» **YOUR OBJECTIVE**: Each line of the records containing "likely" is to be copied out and returned.

-- Opening Marker --

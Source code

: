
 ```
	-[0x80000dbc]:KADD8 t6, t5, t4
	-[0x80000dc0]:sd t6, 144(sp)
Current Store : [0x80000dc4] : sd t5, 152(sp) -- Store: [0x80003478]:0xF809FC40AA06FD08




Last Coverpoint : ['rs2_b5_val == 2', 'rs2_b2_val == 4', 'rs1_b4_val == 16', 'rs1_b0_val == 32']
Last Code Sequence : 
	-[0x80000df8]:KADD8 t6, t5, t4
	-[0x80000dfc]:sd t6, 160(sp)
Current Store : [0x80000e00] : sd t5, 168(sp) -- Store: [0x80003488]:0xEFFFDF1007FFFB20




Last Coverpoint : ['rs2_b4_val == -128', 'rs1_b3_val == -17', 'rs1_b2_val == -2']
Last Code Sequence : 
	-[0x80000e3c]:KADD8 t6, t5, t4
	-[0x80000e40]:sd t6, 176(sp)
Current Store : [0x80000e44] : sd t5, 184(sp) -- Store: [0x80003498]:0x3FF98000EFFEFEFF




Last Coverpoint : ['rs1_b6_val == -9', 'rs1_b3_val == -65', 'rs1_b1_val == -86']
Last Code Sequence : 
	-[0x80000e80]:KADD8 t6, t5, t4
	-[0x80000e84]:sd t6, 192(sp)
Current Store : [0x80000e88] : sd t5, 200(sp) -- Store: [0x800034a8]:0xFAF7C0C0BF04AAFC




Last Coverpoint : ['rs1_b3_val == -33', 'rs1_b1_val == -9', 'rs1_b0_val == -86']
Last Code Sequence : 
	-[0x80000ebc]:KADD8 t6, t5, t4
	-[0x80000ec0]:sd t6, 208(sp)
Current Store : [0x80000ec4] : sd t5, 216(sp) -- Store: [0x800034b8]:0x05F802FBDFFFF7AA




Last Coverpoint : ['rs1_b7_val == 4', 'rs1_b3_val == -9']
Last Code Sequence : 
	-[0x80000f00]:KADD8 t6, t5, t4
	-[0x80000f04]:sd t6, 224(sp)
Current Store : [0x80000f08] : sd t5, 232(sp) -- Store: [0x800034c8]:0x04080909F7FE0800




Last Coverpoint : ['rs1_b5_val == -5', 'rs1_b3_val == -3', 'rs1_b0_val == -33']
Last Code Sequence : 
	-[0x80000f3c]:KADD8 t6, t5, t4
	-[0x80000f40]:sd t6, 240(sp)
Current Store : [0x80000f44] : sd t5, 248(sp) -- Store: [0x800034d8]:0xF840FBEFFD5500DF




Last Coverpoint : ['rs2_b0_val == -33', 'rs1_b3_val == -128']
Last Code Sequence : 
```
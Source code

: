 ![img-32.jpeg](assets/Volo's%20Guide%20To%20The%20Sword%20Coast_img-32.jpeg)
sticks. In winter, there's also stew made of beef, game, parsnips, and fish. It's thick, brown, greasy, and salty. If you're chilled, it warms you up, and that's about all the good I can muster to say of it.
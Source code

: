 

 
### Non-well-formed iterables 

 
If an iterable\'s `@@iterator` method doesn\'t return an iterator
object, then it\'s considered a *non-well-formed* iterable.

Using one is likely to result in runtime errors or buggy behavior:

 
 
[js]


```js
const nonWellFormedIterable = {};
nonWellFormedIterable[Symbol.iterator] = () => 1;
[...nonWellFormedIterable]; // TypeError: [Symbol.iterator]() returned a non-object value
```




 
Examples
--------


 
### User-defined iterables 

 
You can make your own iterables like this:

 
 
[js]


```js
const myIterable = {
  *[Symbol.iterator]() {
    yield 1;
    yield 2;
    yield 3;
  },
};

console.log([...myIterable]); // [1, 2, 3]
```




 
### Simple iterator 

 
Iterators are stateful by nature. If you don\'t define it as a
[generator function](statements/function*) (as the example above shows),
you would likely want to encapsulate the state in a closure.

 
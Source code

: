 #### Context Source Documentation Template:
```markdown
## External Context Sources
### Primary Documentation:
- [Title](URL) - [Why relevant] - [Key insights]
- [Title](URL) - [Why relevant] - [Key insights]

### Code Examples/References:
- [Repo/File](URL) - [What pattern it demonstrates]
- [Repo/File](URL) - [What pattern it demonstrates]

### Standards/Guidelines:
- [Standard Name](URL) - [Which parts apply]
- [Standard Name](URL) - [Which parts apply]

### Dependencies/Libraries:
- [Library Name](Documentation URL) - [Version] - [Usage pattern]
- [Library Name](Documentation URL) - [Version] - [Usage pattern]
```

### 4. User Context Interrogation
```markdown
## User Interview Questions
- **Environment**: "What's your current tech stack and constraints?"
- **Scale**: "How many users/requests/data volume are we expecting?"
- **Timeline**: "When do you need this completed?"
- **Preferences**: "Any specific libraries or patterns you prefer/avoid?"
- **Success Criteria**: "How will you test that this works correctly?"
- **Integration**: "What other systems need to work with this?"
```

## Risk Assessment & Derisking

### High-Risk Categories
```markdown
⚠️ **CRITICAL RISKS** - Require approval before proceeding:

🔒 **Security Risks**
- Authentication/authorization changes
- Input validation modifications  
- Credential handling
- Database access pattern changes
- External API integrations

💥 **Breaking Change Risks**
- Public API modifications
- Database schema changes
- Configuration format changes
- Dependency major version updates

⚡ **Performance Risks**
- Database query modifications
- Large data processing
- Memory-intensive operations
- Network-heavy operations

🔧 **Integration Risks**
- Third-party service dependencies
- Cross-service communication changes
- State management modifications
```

-- Closing Marker --

» **SOLUTION**:
Using one is likely to result in runtime errors or buggy behavior:
you would likely want to encapsulate the state in a closure.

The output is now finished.